--- Dataset entries ---
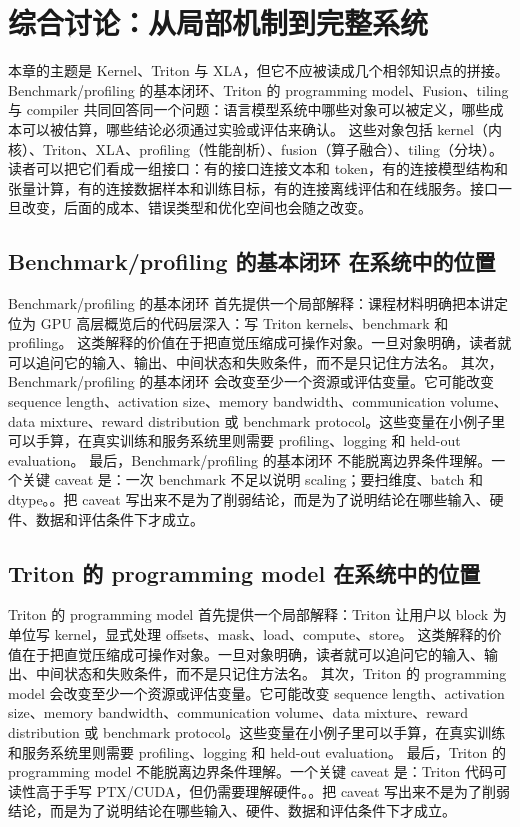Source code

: \documentclass[a4paper]{article}
\begin{document}
\section{综合讨论：从局部机制到完整系统}
本章的主题是 Kernel、Triton 与 XLA，但它不应被读成几个相邻知识点的拼接。Benchmark/profiling 的基本闭环、Triton 的 programming model、Fusion、tiling 与 compiler 共同回答同一个问题：语言模型系统中哪些对象可以被定义，哪些成本可以被估算，哪些结论必须通过实验或评估来确认。
这些对象包括 kernel（内核）、Triton、XLA、profiling（性能剖析）、fusion（算子融合）、tiling（分块）。读者可以把它们看成一组接口：有的接口连接文本和 token，有的连接模型结构和张量计算，有的连接数据样本和训练目标，有的连接离线评估和在线服务。接口一旦改变，后面的成本、错误类型和优化空间也会随之改变。
\subsection{Benchmark/profiling 的基本闭环 在系统中的位置}
Benchmark/profiling 的基本闭环 首先提供一个局部解释：课程材料明确把本讲定位为 GPU 高层概览后的代码层深入：写 Triton kernels、benchmark 和 profiling。 这类解释的价值在于把直觉压缩成可操作对象。一旦对象明确，读者就可以追问它的输入、输出、中间状态和失败条件，而不是只记住方法名。
其次，Benchmark/profiling 的基本闭环 会改变至少一个资源或评估变量。它可能改变 sequence length、activation size、memory bandwidth、communication volume、data mixture、reward distribution 或 benchmark protocol。这些变量在小例子里可以手算，在真实训练和服务系统里则需要 profiling、logging 和 held-out evaluation。
最后，Benchmark/profiling 的基本闭环 不能脱离边界条件理解。一个关键 caveat 是：一次 benchmark 不足以说明 scaling；要扫维度、batch 和 dtype。。把 caveat 写出来不是为了削弱结论，而是为了说明结论在哪些输入、硬件、数据和评估条件下才成立。
\subsection{Triton 的 programming model 在系统中的位置}
Triton 的 programming model 首先提供一个局部解释：Triton 让用户以 block 为单位写 kernel，显式处理 offsets、mask、load、compute、store。 这类解释的价值在于把直觉压缩成可操作对象。一旦对象明确，读者就可以追问它的输入、输出、中间状态和失败条件，而不是只记住方法名。
其次，Triton 的 programming model 会改变至少一个资源或评估变量。它可能改变 sequence length、activation size、memory bandwidth、communication volume、data mixture、reward distribution 或 benchmark protocol。这些变量在小例子里可以手算，在真实训练和服务系统里则需要 profiling、logging 和 held-out evaluation。
最后，Triton 的 programming model 不能脱离边界条件理解。一个关键 caveat 是：Triton 代码可读性高于手写 PTX/CUDA，但仍需要理解硬件。。把 caveat 写出来不是为了削弱结论，而是为了说明结论在哪些输入、硬件、数据和评估条件下才成立。
\end{document}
---
=== Exercise details ===
Pull out all lines of the data with the string "不能脱离边界条件理解".

=== Written solution ===
最后，Benchmark/profiling 的基本闭环 不能脱离边界条件理解。一个关键 caveat 是：一次 benchmark 不足以说明 scaling；要扫维度、batch 和 dtype。。把 caveat 写出来不是为了削弱结论，而是为了说明结论在哪些输入、硬件、数据和评估条件下才成立。
最后，Triton 的 programming model 不能脱离边界条件理解。一个关键 caveat 是：Triton 代码可读性高于手写 PTX/CUDA，但仍需要理解硬件。。把 caveat 写出来不是为了削弱结论，而是为了说明结论在哪些输入、硬件、数据和评估条件下才成立。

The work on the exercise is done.